[Material to process — start]

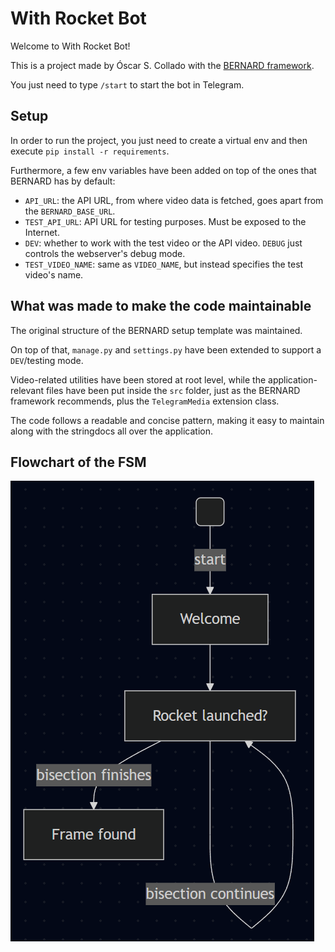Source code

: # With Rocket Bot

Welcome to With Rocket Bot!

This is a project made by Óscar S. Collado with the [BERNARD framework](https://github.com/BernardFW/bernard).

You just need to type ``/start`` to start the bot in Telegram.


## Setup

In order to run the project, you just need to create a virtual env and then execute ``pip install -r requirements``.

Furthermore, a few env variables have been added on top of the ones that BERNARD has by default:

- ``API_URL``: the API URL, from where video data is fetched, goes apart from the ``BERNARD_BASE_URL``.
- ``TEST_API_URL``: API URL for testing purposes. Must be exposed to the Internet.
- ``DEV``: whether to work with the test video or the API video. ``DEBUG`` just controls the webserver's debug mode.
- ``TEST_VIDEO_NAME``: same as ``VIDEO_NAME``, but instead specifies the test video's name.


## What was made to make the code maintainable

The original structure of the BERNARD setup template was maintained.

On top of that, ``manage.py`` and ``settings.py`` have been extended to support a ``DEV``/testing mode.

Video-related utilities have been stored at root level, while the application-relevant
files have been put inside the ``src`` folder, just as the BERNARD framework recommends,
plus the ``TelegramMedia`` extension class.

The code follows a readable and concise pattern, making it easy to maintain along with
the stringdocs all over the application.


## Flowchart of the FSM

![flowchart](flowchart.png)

[Material to process — finish]

→ **Goal of the exercise**:
Here the job is to print the data above exactly, except for any pictures.

→ **Answer to this exercise**:
Source code

: # With Rocket Bot

Welcome to With Rocket Bot!

This is a project made by Óscar S. Collado with the [BERNARD framework](https://github.com/BernardFW/bernard).

You just need to type ``/start`` to start the bot in Telegram.


## Setup

In order to run the project, you just need to create a virtual env and then execute ``pip install -r requirements``.

Furthermore, a few env variables have been added on top of the ones that BERNARD has by default:

- ``API_URL``: the API URL, from where video data is fetched, goes apart from the ``BERNARD_BASE_URL``.
- ``TEST_API_URL``: API URL for testing purposes. Must be exposed to the Internet.
- ``DEV``: whether to work with the test video or the API video. ``DEBUG`` just controls the webserver's debug mode.
- ``TEST_VIDEO_NAME``: same as ``VIDEO_NAME``, but instead specifies the test video's name.


## What was made to make the code maintainable

The original structure of the BERNARD setup template was maintained.

On top of that, ``manage.py`` and ``settings.py`` have been extended to support a ``DEV``/testing mode.

Video-related utilities have been stored at root level, while the application-relevant
files have been put inside the ``src`` folder, just as the BERNARD framework recommends,
plus the ``TelegramMedia`` extension class.

The code follows a readable and concise pattern, making it easy to maintain along with
the stringdocs all over the application.


## Flowchart of the FSM

![flowchart](flowchart.png)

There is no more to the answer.